いま何処にいるのか、世界周航を行っていることも、ロシアに向かっていることも・・。
我々は船上で座り、食べ、飲み、談笑しながら飛行船全体に滝のように浴びせられるプロペラの轟音に曝されていた。
メヒアス博士はスペインについて語り、フランス人は習ったばかりのドイツ語を繰り返し、登山家のようなチロル風ズボンをはき、その格好によく似合う声とお決まりの純真さを持ち合わせた優秀な写真家フォン・ペルクハマー氏は、既に98枚もの葉書に着手していた。
そのほかに、更に202枚を書かなければならなかった。彼は、撮影するものがないときは、昼も夜も引き続き仕事をしていた。

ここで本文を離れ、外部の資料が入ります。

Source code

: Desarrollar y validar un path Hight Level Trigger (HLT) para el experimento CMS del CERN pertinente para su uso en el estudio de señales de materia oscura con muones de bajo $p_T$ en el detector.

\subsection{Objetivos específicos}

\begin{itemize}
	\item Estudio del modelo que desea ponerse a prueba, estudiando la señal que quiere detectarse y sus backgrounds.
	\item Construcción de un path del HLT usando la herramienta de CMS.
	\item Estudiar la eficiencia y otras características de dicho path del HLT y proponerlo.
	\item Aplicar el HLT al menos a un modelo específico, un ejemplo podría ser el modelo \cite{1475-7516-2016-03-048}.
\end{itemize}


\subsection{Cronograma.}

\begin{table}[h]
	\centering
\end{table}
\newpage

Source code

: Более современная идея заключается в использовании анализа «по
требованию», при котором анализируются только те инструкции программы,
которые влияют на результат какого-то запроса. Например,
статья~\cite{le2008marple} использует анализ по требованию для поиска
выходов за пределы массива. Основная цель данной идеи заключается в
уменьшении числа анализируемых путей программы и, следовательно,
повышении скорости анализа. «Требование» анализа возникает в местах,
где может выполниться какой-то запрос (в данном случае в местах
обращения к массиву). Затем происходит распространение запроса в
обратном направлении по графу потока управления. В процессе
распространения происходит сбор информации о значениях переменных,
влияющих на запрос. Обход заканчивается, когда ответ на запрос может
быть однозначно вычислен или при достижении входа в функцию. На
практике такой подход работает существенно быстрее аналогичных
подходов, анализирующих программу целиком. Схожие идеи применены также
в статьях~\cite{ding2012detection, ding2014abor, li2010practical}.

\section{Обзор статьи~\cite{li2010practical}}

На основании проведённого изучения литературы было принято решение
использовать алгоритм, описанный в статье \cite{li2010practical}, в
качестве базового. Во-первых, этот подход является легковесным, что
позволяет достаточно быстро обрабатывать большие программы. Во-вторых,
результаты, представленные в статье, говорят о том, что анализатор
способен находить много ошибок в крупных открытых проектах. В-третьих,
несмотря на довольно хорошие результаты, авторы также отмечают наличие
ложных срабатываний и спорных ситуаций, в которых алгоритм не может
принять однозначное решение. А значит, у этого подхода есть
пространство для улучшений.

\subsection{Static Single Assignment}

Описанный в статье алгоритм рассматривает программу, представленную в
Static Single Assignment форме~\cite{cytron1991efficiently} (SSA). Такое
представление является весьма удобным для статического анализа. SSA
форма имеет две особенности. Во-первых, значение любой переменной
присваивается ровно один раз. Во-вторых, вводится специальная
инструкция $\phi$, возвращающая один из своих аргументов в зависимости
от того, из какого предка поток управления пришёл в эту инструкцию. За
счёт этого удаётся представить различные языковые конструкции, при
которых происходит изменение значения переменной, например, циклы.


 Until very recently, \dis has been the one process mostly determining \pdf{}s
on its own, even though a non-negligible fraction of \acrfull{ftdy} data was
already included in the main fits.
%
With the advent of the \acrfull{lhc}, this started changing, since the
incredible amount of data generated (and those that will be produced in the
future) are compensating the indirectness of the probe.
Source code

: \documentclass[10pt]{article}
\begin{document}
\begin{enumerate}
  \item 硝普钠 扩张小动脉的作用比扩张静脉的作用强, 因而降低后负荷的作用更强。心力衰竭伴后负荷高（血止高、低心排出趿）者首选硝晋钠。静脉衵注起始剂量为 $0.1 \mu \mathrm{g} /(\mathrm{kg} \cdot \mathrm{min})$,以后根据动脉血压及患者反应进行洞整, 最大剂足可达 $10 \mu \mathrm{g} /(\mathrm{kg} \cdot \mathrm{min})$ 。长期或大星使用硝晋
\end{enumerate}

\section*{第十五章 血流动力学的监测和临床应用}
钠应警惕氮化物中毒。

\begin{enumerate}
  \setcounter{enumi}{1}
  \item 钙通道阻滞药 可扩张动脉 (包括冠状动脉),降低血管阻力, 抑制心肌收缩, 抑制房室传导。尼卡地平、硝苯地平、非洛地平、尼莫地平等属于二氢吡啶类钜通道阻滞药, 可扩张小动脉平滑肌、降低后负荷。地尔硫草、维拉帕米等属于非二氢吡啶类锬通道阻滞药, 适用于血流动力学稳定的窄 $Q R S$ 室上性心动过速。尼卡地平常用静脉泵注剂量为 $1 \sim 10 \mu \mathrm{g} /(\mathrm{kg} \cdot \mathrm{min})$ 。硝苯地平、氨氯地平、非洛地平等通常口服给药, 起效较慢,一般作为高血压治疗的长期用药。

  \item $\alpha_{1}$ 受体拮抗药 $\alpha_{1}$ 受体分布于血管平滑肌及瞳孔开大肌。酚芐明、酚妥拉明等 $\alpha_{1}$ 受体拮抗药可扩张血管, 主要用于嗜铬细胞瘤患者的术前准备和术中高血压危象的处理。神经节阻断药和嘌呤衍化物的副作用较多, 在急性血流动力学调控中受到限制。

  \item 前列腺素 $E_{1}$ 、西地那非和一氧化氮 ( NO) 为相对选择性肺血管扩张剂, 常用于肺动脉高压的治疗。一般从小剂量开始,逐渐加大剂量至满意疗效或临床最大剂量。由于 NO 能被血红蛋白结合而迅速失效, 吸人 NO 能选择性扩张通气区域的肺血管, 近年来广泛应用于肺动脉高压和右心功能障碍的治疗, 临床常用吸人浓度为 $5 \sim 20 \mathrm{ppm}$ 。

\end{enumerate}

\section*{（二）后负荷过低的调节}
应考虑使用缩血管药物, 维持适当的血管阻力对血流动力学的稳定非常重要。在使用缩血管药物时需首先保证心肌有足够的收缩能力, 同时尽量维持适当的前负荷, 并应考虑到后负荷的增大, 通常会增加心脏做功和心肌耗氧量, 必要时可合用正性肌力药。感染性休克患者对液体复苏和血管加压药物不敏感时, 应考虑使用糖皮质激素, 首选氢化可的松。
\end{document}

だが、私にも彼のようにとても優れた写真が撮れたら良いと思った。
私は激しくシャッターを切り、素晴らしいモチーフが現れたとき、その最初の30秒ほどのあいだに光量を調整し、何秒必要か、どのように構えるかを考えなくてはならない。そうしているうちにツェッペリンは、もう2キロメートルも先に行っていた。
それでも、何枚か使えそうなものが撮れたのは、我々の飛行に対する天意と、コンパクトで優秀なカメラのおかげであった。